> [SUPPLIED RECORDS]
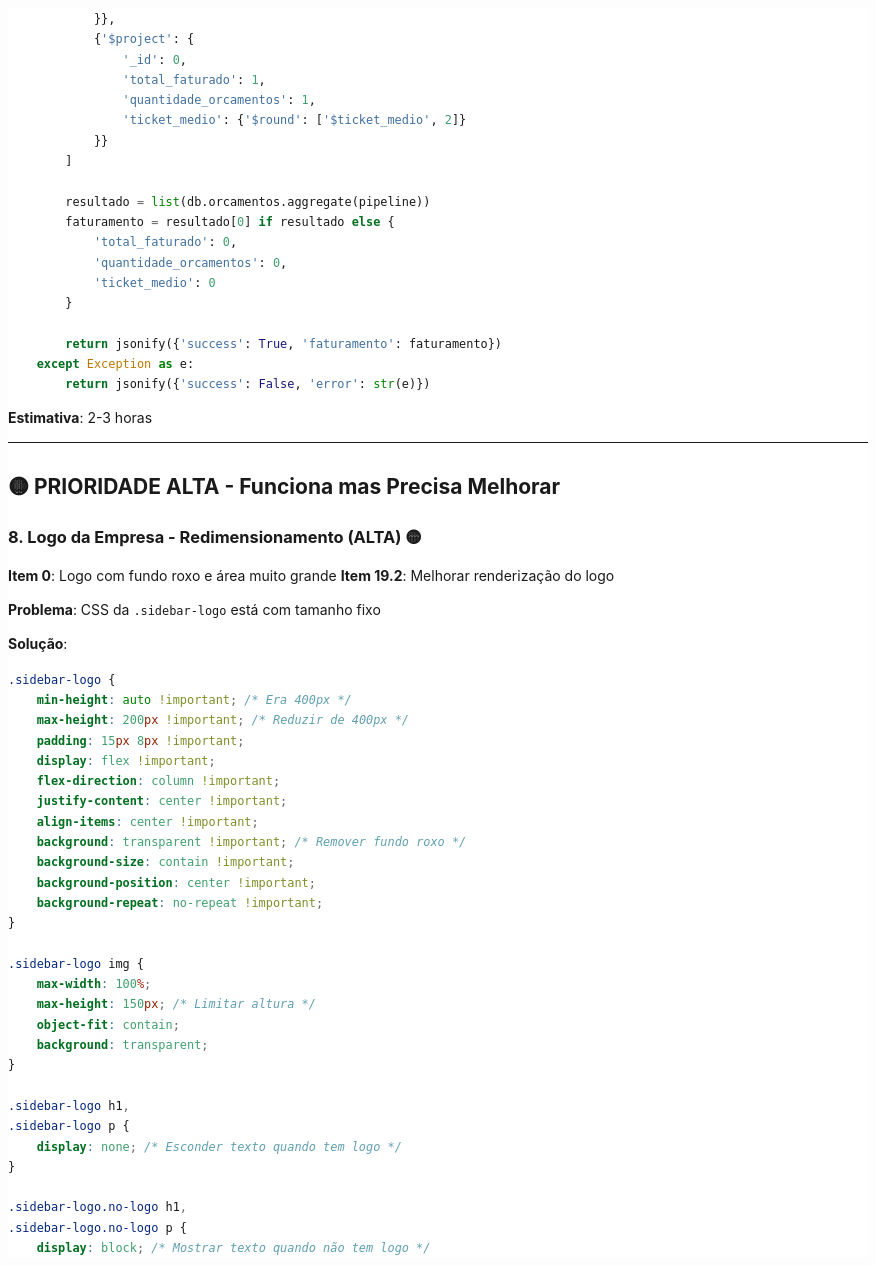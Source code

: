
 ```python
            }},
            {'$project': {
                '_id': 0,
                'total_faturado': 1,
                'quantidade_orcamentos': 1,
                'ticket_medio': {'$round': ['$ticket_medio', 2]}
            }}
        ]

        resultado = list(db.orcamentos.aggregate(pipeline))
        faturamento = resultado[0] if resultado else {
            'total_faturado': 0,
            'quantidade_orcamentos': 0,
            'ticket_medio': 0
        }

        return jsonify({'success': True, 'faturamento': faturamento})
    except Exception as e:
        return jsonify({'success': False, 'error': str(e)})
```

**Estimativa**: 2-3 horas

---

## 🟡 PRIORIDADE ALTA - Funciona mas Precisa Melhorar

### 8. Logo da Empresa - Redimensionamento (ALTA) 🟡
**Item 0**: Logo com fundo roxo e área muito grande
**Item 19.2**: Melhorar renderização do logo

**Problema**: CSS da `.sidebar-logo` está com tamanho fixo

**Solução**:
```css
.sidebar-logo {
    min-height: auto !important; /* Era 400px */
    max-height: 200px !important; /* Reduzir de 400px */
    padding: 15px 8px !important;
    display: flex !important;
    flex-direction: column !important;
    justify-content: center !important;
    align-items: center !important;
    background: transparent !important; /* Remover fundo roxo */
    background-size: contain !important;
    background-position: center !important;
    background-repeat: no-repeat !important;
}

.sidebar-logo img {
    max-width: 100%;
    max-height: 150px; /* Limitar altura */
    object-fit: contain;
    background: transparent;
}

.sidebar-logo h1,
.sidebar-logo p {
    display: none; /* Esconder texto quando tem logo */
}

.sidebar-logo.no-logo h1,
.sidebar-logo.no-logo p {
    display: block; /* Mostrar texto quando não tem logo */
```
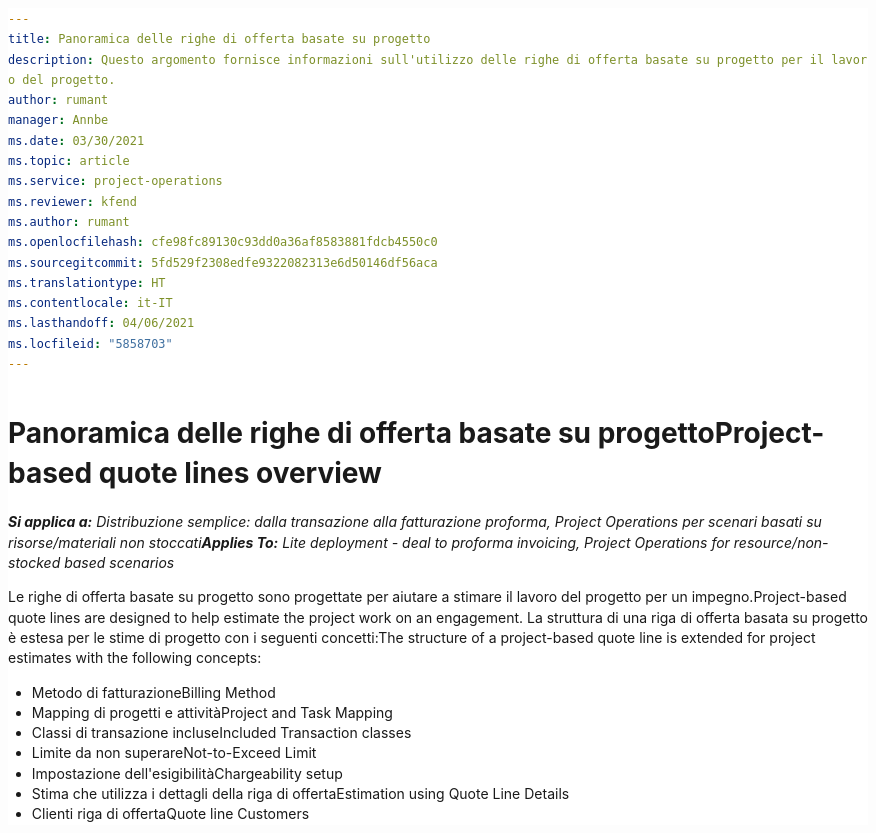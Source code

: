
 ```yaml
---
title: Panoramica delle righe di offerta basate su progetto
description: Questo argomento fornisce informazioni sull'utilizzo delle righe di offerta basate su progetto per il lavoro del progetto.
author: rumant
manager: Annbe
ms.date: 03/30/2021
ms.topic: article
ms.service: project-operations
ms.reviewer: kfend
ms.author: rumant
ms.openlocfilehash: cfe98fc89130c93dd0a36af8583881fdcb4550c0
ms.sourcegitcommit: 5fd529f2308edfe9322082313e6d50146df56aca
ms.translationtype: HT
ms.contentlocale: it-IT
ms.lasthandoff: 04/06/2021
ms.locfileid: "5858703"
---
```

# <a name="project-based-quote-lines-overview"></a><span data-ttu-id="9c9c7-103">Panoramica delle righe di offerta basate su progetto</span><span class="sxs-lookup"><span data-stu-id="9c9c7-103">Project-based quote lines overview</span></span> 

<span data-ttu-id="9c9c7-104">_**Si applica a:** Distribuzione semplice: dalla transazione alla fatturazione proforma, Project Operations per scenari basati su risorse/materiali non stoccati_</span><span class="sxs-lookup"><span data-stu-id="9c9c7-104">_**Applies To:** Lite deployment - deal to proforma invoicing, Project Operations for resource/non-stocked based scenarios_</span></span>

<span data-ttu-id="9c9c7-105">Le righe di offerta basate su progetto sono progettate per aiutare a stimare il lavoro del progetto per un impegno.</span><span class="sxs-lookup"><span data-stu-id="9c9c7-105">Project-based quote lines are designed to help estimate the project work on an engagement.</span></span> <span data-ttu-id="9c9c7-106">La struttura di una riga di offerta basata su progetto è estesa per le stime di progetto con i seguenti concetti:</span><span class="sxs-lookup"><span data-stu-id="9c9c7-106">The structure of a project-based quote line is extended for project estimates with the following concepts:</span></span>

- <span data-ttu-id="9c9c7-107">Metodo di fatturazione</span><span class="sxs-lookup"><span data-stu-id="9c9c7-107">Billing Method</span></span>
- <span data-ttu-id="9c9c7-108">Mapping di progetti e attività</span><span class="sxs-lookup"><span data-stu-id="9c9c7-108">Project and Task Mapping</span></span>
- <span data-ttu-id="9c9c7-109">Classi di transazione incluse</span><span class="sxs-lookup"><span data-stu-id="9c9c7-109">Included Transaction classes</span></span>
- <span data-ttu-id="9c9c7-110">Limite da non superare</span><span class="sxs-lookup"><span data-stu-id="9c9c7-110">Not-to-Exceed Limit</span></span>
- <span data-ttu-id="9c9c7-111">Impostazione dell'esigibilità</span><span class="sxs-lookup"><span data-stu-id="9c9c7-111">Chargeability setup</span></span>
- <span data-ttu-id="9c9c7-112">Stima che utilizza i dettagli della riga di offerta</span><span class="sxs-lookup"><span data-stu-id="9c9c7-112">Estimation using Quote Line Details</span></span>
- <span data-ttu-id="9c9c7-113">Clienti riga di offerta</span><span class="sxs-lookup"><span data-stu-id="9c9c7-113">Quote line Customers</span></span>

> [WHAT YOU NEED TO DO] Pull out each line of the records holding the string "background".

> [ANSWER BOX]
    background: transparent !important; /* Remover fundo roxo */
    background-size: contain !important;
    background-position: center !important;
    background-repeat: no-repeat !important;
    background: transparent;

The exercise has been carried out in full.